I disagree with you when you say the changes are branding mistake. From an online point of view I think that the changes make a lot of sense. The demographics of online readers will be quite different from those of newspaper subscribers (and the RG isn't going to be able to convert online readers to paying paper subscribers, with or without brand continuity). In order to thrive the RG needs to engage a different set of users than are buying their newspaper. Ewart Brown's push against 'the daily' has definitely turned a section of the public against "The Royal Gazette" by portraying them as the voice of the old white establishment. My wife pointed out that the new logo is probably an attempt to modernize and decolonialize the RG's image. "Royal" is de-emphasized and they ditched the 'Ye Olde England' gothic/medieval font.

My Reply:

I don't entirely disagree, and think that the logo etc is indeed an attempt to modernize the image, but I don't see having two separately branded properties as making much sense.

But to me, if you have an image/brand problem you fix it, not create two parallel ones. The existing will undermine the new. I'd say modernize the paper as well, which is why I am critical of disconnected branding. The NY Times has it right, as does the WSJ etc. although no-one has figured out the monetizing online content well - other than the Huffington Post and/or Politico who succeed at aggregating and monetizing other people's content.

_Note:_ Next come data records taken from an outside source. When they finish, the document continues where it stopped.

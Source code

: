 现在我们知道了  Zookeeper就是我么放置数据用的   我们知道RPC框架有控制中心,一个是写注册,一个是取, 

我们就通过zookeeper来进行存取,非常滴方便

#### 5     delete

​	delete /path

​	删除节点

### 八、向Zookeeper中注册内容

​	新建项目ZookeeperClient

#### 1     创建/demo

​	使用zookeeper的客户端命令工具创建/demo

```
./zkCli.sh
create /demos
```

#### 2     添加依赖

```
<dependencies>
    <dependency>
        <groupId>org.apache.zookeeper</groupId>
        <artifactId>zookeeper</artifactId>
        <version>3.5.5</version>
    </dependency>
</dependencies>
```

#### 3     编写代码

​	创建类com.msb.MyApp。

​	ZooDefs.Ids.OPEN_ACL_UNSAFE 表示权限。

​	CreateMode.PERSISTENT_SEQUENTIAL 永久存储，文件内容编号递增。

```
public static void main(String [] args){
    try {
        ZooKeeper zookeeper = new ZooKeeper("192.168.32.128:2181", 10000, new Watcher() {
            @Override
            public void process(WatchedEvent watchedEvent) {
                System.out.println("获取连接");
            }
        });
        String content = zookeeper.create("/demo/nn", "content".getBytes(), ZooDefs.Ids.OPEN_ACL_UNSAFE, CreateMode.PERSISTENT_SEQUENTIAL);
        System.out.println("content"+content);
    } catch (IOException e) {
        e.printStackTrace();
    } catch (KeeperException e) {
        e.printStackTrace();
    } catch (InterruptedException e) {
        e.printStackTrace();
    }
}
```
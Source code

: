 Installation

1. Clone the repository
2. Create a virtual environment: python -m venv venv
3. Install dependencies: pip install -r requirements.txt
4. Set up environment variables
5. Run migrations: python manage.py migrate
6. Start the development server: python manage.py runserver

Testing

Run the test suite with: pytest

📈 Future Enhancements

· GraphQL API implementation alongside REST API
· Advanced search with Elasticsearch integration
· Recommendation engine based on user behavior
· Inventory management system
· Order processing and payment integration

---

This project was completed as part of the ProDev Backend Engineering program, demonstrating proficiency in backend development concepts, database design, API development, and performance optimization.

I think that the Gazette is going in the direction you're suggesting, I just think they should take the paper there as well. Ultimately the demographics of online and paper readers will converge, so maintaining two brands doesn't make long term sense. I suspect alot of people read both the paper, and online, although no longer embargoing content until 10AM may change that.

Reader:

You are right about the Gazette's need to change its paper image as well. I think a well thought out redesign would have been best but they probably wanted to hurry the online changes out. I agree that they need to change the paper as well, but the new online look might not be what they want.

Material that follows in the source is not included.